═══ Records provided
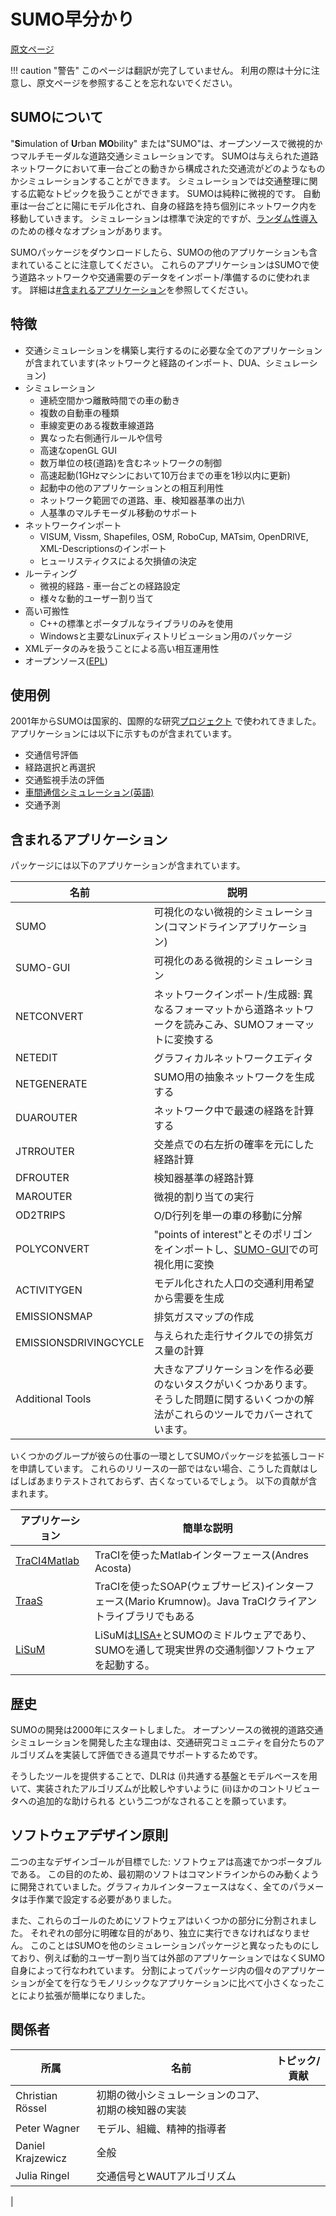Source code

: # SUMO早分かり

[原文ページ](https://sumo.dlr.de/wiki/Sumo_at_a_Glance)

!!! caution "警告"
    このページは翻訳が完了していません。
    利用の際は十分に注意し、原文ページを参照することを忘れないでください。

## SUMOについて

"**S**imulation of **U**rban **MO**bility" または"SUMO"は、オープンソースで微視的かつマルチモーダルな道路交通シミュレーションです。
SUMOは与えられた道路ネットワークにおいて車一台ごとの動きから構成された交通流がどのようなものかシミュレーションすることができます。
シミュレーションでは交通整理に関する広範なトピックを扱うことができます。
SUMOは純粋に微視的です。
自動車は一台ごとに陽にモデル化され、自身の経路を持ち個別にネットワーク内を移動していきます。
シミュレーションは標準で決定的ですが、[ランダム性導入]()のための様々なオプションがあります。

SUMOパッケージをダウンロードしたら、SUMOの他のアプリケーションも含まれていることに注意してください。
これらのアプリケーションはSUMOで使う道路ネットワークや交通需要のデータをインポート/準備するのに使われます。
詳細は[#含まれるアプリケーション](#含まれるアプリケーション)を参照してください。

## 特徴

* 交通シミュレーションを構築し実行するのに必要な全てのアプリケーションが含まれています(ネットワークと経路のインポート、DUA、シミュレーション)
* シミュレーション
    - 連続空間かつ離散時間での車の動き
    - 複数の自動車の種類
    - 車線変更のある複数車線道路
    - 異なった右側通行ルールや信号
    - 高速なopenGL GUI
    - 数万単位の枝(道路)を含むネットワークの制御
    - 高速起動(1GHzマシンにおいて10万台までの車を1秒以内に更新)
    - 起動中の他のアプリケーションとの相互利用性
    - ネットワーク範囲での道路、車、検知器基準の出力\
    - 人基準のマルチモーダル移動のサポート
* ネットワークインポート
    - VISUM, Vissm, Shapefiles, OSM, RoboCup, MATsim, OpenDRIVE, XML-Descriptionsのインポート
    - ヒューリスティクスによる欠損値の決定
* ルーティング
    - 微視的経路 - 車一台ごとの経路設定
    - 様々な動的ユーザー割り当て
* 高い可搬性
    - C++の標準とポータブルなライブラリのみを使用
    - Windowsと主要なLinuxディストリビューション用のパッケージ
* XMLデータのみを扱うことによる高い相互運用性
* オープンソース([EPL](https://eclipse.org/legal/epl-v20.html))

## 使用例

2001年からSUMOは国家的、国際的な研究[プロジェクト]() で使われてきました。
アプリケーションには以下に示すものが含まれています。

* 交通信号評価
* 経路選択と再選択
* 交通監視手法の評価
* [車間通信シミュレーション(英語)](https://sumo.dlr.de/wiki/Topics/V2X)
* 交通予測

## 含まれるアプリケーション

パッケージには以下のアプリケーションが含まれています。

名前|説明
---|---
SUMO|可視化のない微視的シミュレーション(コマンドラインアプリケーション)
SUMO-GUI|可視化のある微視的シミュレーション
NETCONVERT|ネットワークインポート/生成器: 異なるフォーマットから道路ネットワークを読みこみ、SUMOフォーマットに変換する
NETEDIT|グラフィカルネットワークエディタ
NETGENERATE|SUMO用の抽象ネットワークを生成する
DUAROUTER|ネットワーク中で最速の経路を計算する
JTRROUTER|交差点での右左折の確率を元にした経路計算
DFROUTER|検知器基準の経路計算
MAROUTER|微視的割り当ての実行
OD2TRIPS|O/D行列を単一の車の移動に分解
POLYCONVERT|"points of interest"とそのポリゴンをインポートし、[SUMO-GUI]()での可視化用に変換
ACTIVITYGEN|モデル化された人口の交通利用希望から需要を生成
EMISSIONSMAP|排気ガスマップの作成
EMISSIONSDRIVINGCYCLE|与えられた走行サイクルでの排気ガス量の計算
Additional Tools|大きなアプリケーションを作る必要のないタスクがいくつかあります。そうした問題に関するいくつかの解法がこれらのツールでカバーされています。

いくつかのグループが彼らの仕事の一環としてSUMOパッケージを拡張しコードを申請しています。
これらのリリースの一部ではない場合、こうした貢献はしばしばあまりテストされておらず、古くなっているでしょう。
以下の貢献が含まれます。

アプリケーション|簡単な説明
---|---
[TraCI4Matlab](http://de.mathworks.com/matlabcentral/fileexchange/44805-traci4matlab) | TraCIを使ったMatlabインターフェース(Andres Acosta)
[TraaS]() | TraCIを使ったSOAP(ウェブサービス)インターフェース(Mario Krumnow)。Java TraCIクライアントライブラリでもある
[LiSuM]() | LiSuMは[LISA+]()とSUMOのミドルウェアであり、SUMOを通して現実世界の交通制御ソフトウェアを起動する。

## 歴史

SUMOの開発は2000年にスタートしました。
オープンソースの微視的道路交通シミュレーションを開発した主な理由は、交通研究コミュニティを自分たちのアルゴリズムを実装して評価できる道具でサポートするためです。

そうしたツールを提供することで、DLRは (i)共通する基盤とモデルベースを用いて、実装されたアルゴリズムが比較しやすいように (ii)ほかのコントリビュータへの追加的な助けられる という二つがなされることを願っています。

## ソフトウェアデザイン原則

二つの主なデザインゴールが目標でした: ソフトウェアは高速でかつポータブルである。
この目的のため、最初期のソフトはコマンドラインからのみ動くように開発されていました。グラフィカルインターフェースはなく、全てのパラメータは手作業で設定する必要がありました。

また、これらのゴールのためにソフトウェアはいくつかの部分に分割されました。
それぞれの部分に明確な目的があり、独立に実行できなければなりません。
このことはSUMOを他のシミュレーションパッケージと異なったものにしており、例えば動的ユーザー割り当ては外部のアプリケーションではなくSUMO自身によって行なわれています。
分割によってパッケージ内の個々のアプリケーションが全てを行なうモノリシックなアプリケーションに比べて小さくなったことにより拡張が簡単になりました。



## 関係者

所属|名前|トピック/貢献
---|---|---
|Christian Rössel|初期の微小シミュレーションのコア、初期の検知器の実装
|Peter Wagner|モデル、組織、精神的指導者
|Daniel Krajzewicz|全般
|Julia Ringel|交通信号とWAUTアルゴリズム
|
══════
Work instruction: What must be returned is the line with "それぞれの部分に明確な目的があり、独立に実行できなければなりません。" plus every line after it to the end of the entries, exactly as they appear.

Response to the exercise:
それぞれの部分に明確な目的があり、独立に実行できなければなりません。
このことはSUMOを他のシミュレーションパッケージと異なったものにしており、例えば動的ユーザー割り当ては外部のアプリケーションではなくSUMO自身によって行なわれています。
分割によってパッケージ内の個々のアプリケーションが全てを行なうモノリシックなアプリケーションに比べて小さくなったことにより拡張が簡単になりました。



## 関係者

所属|名前|トピック/貢献
---|---|---
|Christian Rössel|初期の微小シミュレーションのコア、初期の検知器の実装
|Peter Wagner|モデル、組織、精神的指導者
|Daniel Krajzewicz|全般
|Julia Ringel|交通信号とWAUTアルゴリズム
|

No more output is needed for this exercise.